In 1976, John Carpenter, a few years out of the University of Southern California’s film school, set about creating his first real feature. An homage to legendary director Howard Hawks, Assault On Precinct 13 appropriated the premise from Hawks’s western Rio Bravo, relocating the action to a bleak and desolate version of present-day Los Angeles where an unlikely team of convicts and cops must defend an isolated police station from a ceaseless swarm of nihilist gang members.
Working with a miniscule budget of $100,000, Carpenter proved adept at ratcheting tension to towering levels with sparse action, agonizing foreshadowing, and sinister musical cues—elements that would be hallmarks of his subsequent films. For a brain-searing example of this technique, look up the infamous “ice-cream truck” sequence that nearly saddled Assault with an “X” rating (go ahead, you’ll never ask for vanilla swirl again).
The severe shortage of funds made hiring a soundtrack composer impossible, so Carpenter sequestered himself for a few days to do the job alone. Though he neither reads nor writes music, his father, Howard, was a music theory professor and a Nashville session violinist, so this was not as outrageous as it might seem. In the tradition of simple, unforgettable scores like Bernard Herrmann’s Psycho or the immortal two-note motif of John Williams’s Jaws, Carpenter came up with a riff that would accompany most of the scenes—to the extent that it becomes almost another character in the movie.
Cloaked in a fat sawtooth synth tone, the theme owed part of its ominous nature to a rhythmic and harmonic pattern loosely based on Led Zeppelin’s “Immigrant Song,” an effect immeasurably heightened by a ricky-tick rhythm-box percussion track run through cavernous reverb. Along with a ponderous heartbeat thud, this cyber cymbal is often the only accompaniment to the visuals, punctuated unnervingly by piercing upper-register wails.

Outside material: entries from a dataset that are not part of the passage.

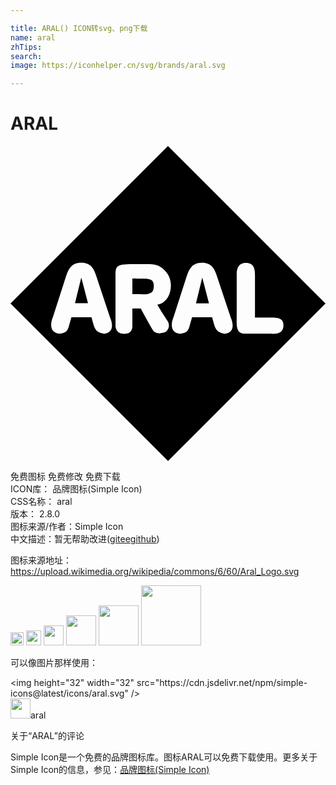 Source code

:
 ```yaml
---

title: ARAL() ICON转svg、png下载
name: aral
zhTips: 
search: 
image: https://iconhelper.cn/svg/brands/aral.svg

---
```


# ARAL  <small style="font-size: 60%;font-weight: 100"></small>

<div id="svg" class="svg-wrap">
<svg role="img" viewBox="0 0 24 24" xmlns="http://www.w3.org/2000/svg"><title>ARAL icon</title><path d="M5.393 10.02l-.48 1.959.99.001-.51-1.96zm3.892.082v1.187c.549-.002.958.03 1.229-.033.27-.062.404-.217.404-.592 0-.334-.12-.469-.385-.523-.264-.055-.672-.028-1.248-.04zm5.326-.079l-.48 1.96h.99l-.51-1.96zM11.996 0L0 11.998 12.004 24 24 12.004 11.996 0zM5.393 8.896c.366 0 .606.117.775.295.169.18.267.421.35.67l1.07 3.211s.134.276.144.567c.01.29-.104.599-.6.666-.355-.054-.536-.156-.657-.35-.122-.194-.184-.482-.305-.91H4.645c-.147.468-.195.757-.295.941-.1.184-.254.263-.616.317-.508-.054-.636-.369-.636-.67 0-.301.129-.588.129-.588l1.015-3.152c.08-.246.176-.495.348-.682.172-.187.42-.315.803-.315zm9.191.002c.366 0 .607.117.775.295.17.18.267.421.35.67l1.072 3.211s.135.276.145.567c.01.29-.104.599-.6.666-.356-.054-.536-.156-.658-.35-.122-.194-.186-.482-.307-.91h-1.525c-.147.468-.193.757-.293.941-.1.184-.256.263-.617.317-.509-.054-.635-.367-.635-.668 0-.301.127-.59.127-.59l1.016-3.152c.075-.233.17-.484.343-.674.174-.19.424-.323.807-.323zm3.346.002c.308 0 .483.114.58.291.097.178.117.418.117.672v3.207c.215.005 1.23 0 1.23 0 .29 0 .53.02.694.106.164.086.252.239.244.504-.01.361-.18.517-.406.582-.226.065-.509.039-.744.039h-1.766c-.375 0-.536-.165-.604-.436-.067-.27-.04-.645-.04-1.062v-2.94c-.014-.254.02-.496.126-.674.107-.177.288-.289.569-.289zm-8.645.104h1.098c.254 0 .51-.002.767.084.259.086.52.26.786.613.28.378.35.933.222 1.414-.128.481-.456.889-.972.969.187.348.804 1.283.804 1.283s.066.11.078.266c.012.155-.03.357-.25.539-.388.147-.633.106-.78.03-.149-.078-.2-.192-.2-.192s-.562-.964-.91-1.633h-.643v1.338s.01.154-.064.305c-.075.15-.236.298-.578.285-.327 0-.488-.155-.567-.309C7.997 13.842 8 13.69 8 13.69V9.861c0-.334.006-.549.17-.68.164-.13.486-.177 1.115-.177z"/></svg>
</div>
<detail full-name='aral'></detail>

<div class="detail-page">
<p>
<span><span class="badge-success badge">免费图标</span> <span class="badge-success badge">免费修改</span>  <span class="badge-success badge">免费下载</span> </span>
<br/>
<span>
ICON库：
<span class="badge-secondary badge">品牌图标(Simple Icon)</span> 
</span>
<br/>
<span>
CSS名称：
<span class="badge-secondary badge">aral</span> 
</span>

<br/>
<span>
版本：
<span class="badge-secondary badge">2.8.0</span> 
</span>
<br/>
<span>图标来源/作者：<span class="badge-light badge">Simple Icon</span></span> 
<br/>
<span class="zh-detail">中文描述：暂无<span class="help-link"><span>帮助改进</span>(<a href="https://gitee.com/liuwave/icon-helper/edit/master/json/brands/aral.json" target="_blank" rel="noopener noreferrer">gitee</a><a href="https://github.com/liuwave/icon-helper/edit/master/json/brands/aral.json" target="_blank" rel="noopener noreferrer">github</a></span>)</span><br/>
</p>
</div><div class="description description alert alert-light"><p>图标来源地址：<a href="https://upload.wikimedia.org/wikipedia/commons/6/60/Aral_Logo.svg" target="_blank" rel="noopener noreferrer">https://upload.wikimedia.org/wikipedia/commons/6/60/Aral_Logo.svg</a></p></div>
<div class="alert alert-dark">
<img height="21" width="21" src="https://cdn.jsdelivr.net/npm/simple-icons@latest/icons/aral.svg" />
<img height="24" width="24" src="https://cdn.jsdelivr.net/npm/simple-icons@latest/icons/aral.svg" />
<img height="32" width="32" src="https://cdn.jsdelivr.net/npm/simple-icons@latest/icons/aral.svg" />
<img height="48" width="48" src="https://cdn.jsdelivr.net/npm/simple-icons@latest/icons/aral.svg" />
<img height="64" width="64" src="https://cdn.jsdelivr.net/npm/simple-icons@latest/icons/aral.svg" />
<img height="96" width="96" src="https://cdn.jsdelivr.net/npm/simple-icons@latest/icons/aral.svg" />

</div>
<div>
  <p>可以像图片那样使用：    
  </p>
  <div class="alert alert-primary" style="font-size: 14px">
    &lt;img height="32" width="32" src="https://cdn.jsdelivr.net/npm/simple-icons@latest/icons/aral.svg" /&gt;
    <copy-btn content='<img height="32" width="32" src="https://cdn.jsdelivr.net/npm/simple-icons@latest/icons/aral.svg" />'></copy-btn>
  </div>
  <div class="alert alert-secondary">
    <img height="32" width="32" src="https://cdn.jsdelivr.net/npm/simple-icons@latest/icons/aral.svg" />aral
    <copy-btn content="aral" btn-title="复制图标名称"></copy-btn>
  </div>
</div>

<Vssue title="关于“ARAL”的评论" >关于“ARAL”的评论</Vssue>


<div><p>Simple Icon是一个免费的品牌图标库。图标ARAL可以免费下载使用。更多关于  Simple Icon的信息，参见：<a target="_blank" href="https://iconhelper.cn/brands.html">品牌图标(Simple Icon)</a>
</p></div>
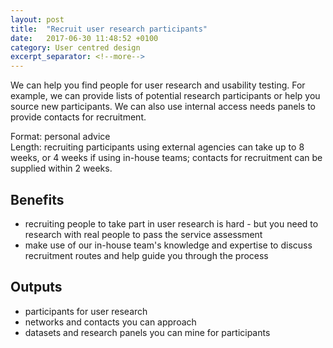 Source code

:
 ```yaml
---
layout: post
title:  "Recruit user research participants"
date:   2017-06-30 11:48:52 +0100
category: User centred design
excerpt_separator: <!--more-->
---
```


We can help you find people for user research and usability testing. For example, we can provide lists of potential research participants or help you source new participants. We can also use internal access needs panels to provide contacts for recruitment.

Format: personal advice  
Length: recruiting participants using external agencies can take up to 8 weeks, or 4 weeks if using in-house teams; contacts for recruitment can be supplied within 2 weeks.

<!--more-->

## Benefits

- recruiting people to take part in user research is hard - but you need to research with real people to pass the service assessment
- make use of our in-house team's knowledge and expertise to discuss recruitment routes and help guide you through the process

## Outputs

- participants for user research
- networks and contacts you can approach
- datasets and research panels you can mine for participants

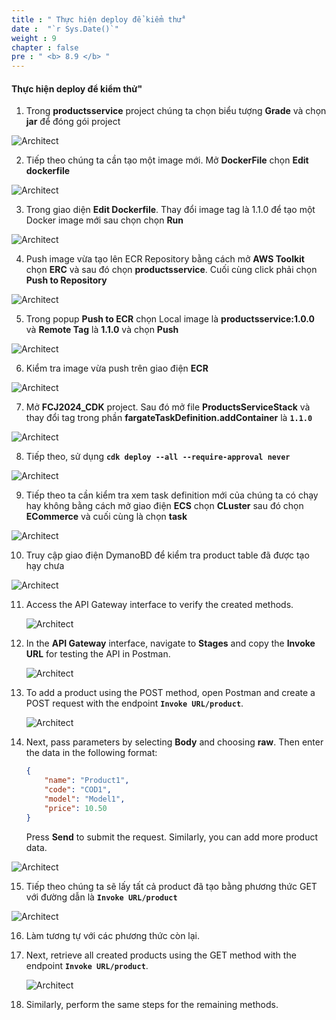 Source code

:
 ```yaml
---
title : " Thực hiện deploy để kiểm thử"
date :  "`r Sys.Date()`" 
weight : 9
chapter : false
pre : " <b> 8.9 </b> "
---
```


#### Thực hiện deploy để kiểm thử"

1. Trong **productsservice** project chúng ta chọn biểu tượng **Grade** và chọn **jar** để đóng gói project

![Architect](/images/8/implement/01.png/?featherlight=false&width=60pc)

2. Tiếp theo chúng ta cần tạo một image mới. Mở **DockerFile** chọn **Edit dockerfile**

![Architect](/images/8/implement/02.png/?featherlight=false&width=60pc)

3. Trong giao diện **Edit Dockerfile**. Thay đổi image tag là 1.1.0 để tạo một Docker image mới sau chọn chọn **Run**

![Architect](/images/8/implement/03.png/?featherlight=false&width=60pc)

4. Push image vừa tạo lên ECR Repository bằng cách mở **AWS Toolkit** chọn **ERC** và sau đó chọn **productsservice**. Cuối cùng click phải chọn **Push to Repository**

![Architect](/images/8/implement/04.png/?featherlight=false&width=60pc)

5. Trong popup **Push to ECR** chọn Local image là **productsservice:1.0.0** và **Remote Tag** là **1.1.0** và chọn **Push**

![Architect](/images/8/implement/05.png/?featherlight=false&width=60pc)

6. Kiểm tra image vừa push trên giao điện **ECR**

![Architect](/images/8/implement/06.png/?featherlight=false&width=60pc)

7. Mở **FCJ2024_CDK** project. Sau đó mở file **ProductsServiceStack** và thay đổi tag trong phần **fargateTaskDefinition.addContainer** là **```1.1.0```**

![Architect](/images/8/implement/07.png/?featherlight=false&width=60pc)

8. Tiếp theo, sử dụng **```cdk deploy --all --require-approval never```**

![Architect](/images/8/implement/08.png/?featherlight=false&width=60pc)

9. Tiếp theo ta cần kiểm tra xem task definition mới của chúng ta có chạy hay không bằng cách mở giao điện **ECS** chọn **CLuster** sau đó chọn **ECommerce** và cuối cùng là chọn **task**

![Architect](/images/8/implement/09.png/?featherlight=false&width=60pc)

10. Truy cập giao điện DymanoBD để kiểm tra product table đã được tạo hạy chưa

![Architect](/images/8/implement/10.png/?featherlight=false&width=60pc)

11. Access the API Gateway interface to verify the created methods.

    ![Architect](/images/8/implement/11.png/?featherlight=false&width=60pc)

12. In the **API Gateway** interface, navigate to **Stages** and copy the **Invoke URL** for testing the API in Postman.

    ![Architect](/images/8/implement/12.png/?featherlight=false&width=60pc)

13. To add a product using the POST method, open Postman and create a POST request with the endpoint **`Invoke URL/product`**.

    ![Architect](/images/8/implement/13.png/?featherlight=false&width=60pc)

14. Next, pass parameters by selecting **Body** and choosing **raw**. Then enter the data in the following format:

    ```json
    {
        "name": "Product1",
        "code": "COD1",
        "model": "Model1",
        "price": 10.50
    }
    ```

    Press **Send** to submit the request. Similarly, you can add more product data.



![Architect](/images/8/implement/14.png/?featherlight=false&width=60pc)


15.  Tiếp theo chúng ta sẽ lấy tất cả product đã tạo bằng phương thức GET với đường dẫn là  **```Invoke URL/product```**

![Architect](/images/8/implement/15.png/?featherlight=false&width=60pc)

16. Làm tương tự với các phương thức còn lại.

15. Next, retrieve all created products using the GET method with the endpoint **`Invoke URL/product`**.

    ![Architect](/images/8/implement/15.png/?featherlight=false&width=60pc)

16. Similarly, perform the same steps for the remaining methods.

“A truly minimalist score,” as Carpenter himself put it, the soundtrack was not officially released until 2003. Explains Carpenter, “I never imagined that anyone…would listen to the music on its own.” Not everyone shared his view: the Italo classic “The End” by the Splash Band is an up-tempo take on the theme and Afrika Bambaataa’s 1986 single “Bambaataa’s Theme” was so indebted to Assault’s proto-techno sound that Carpenter got writing credit.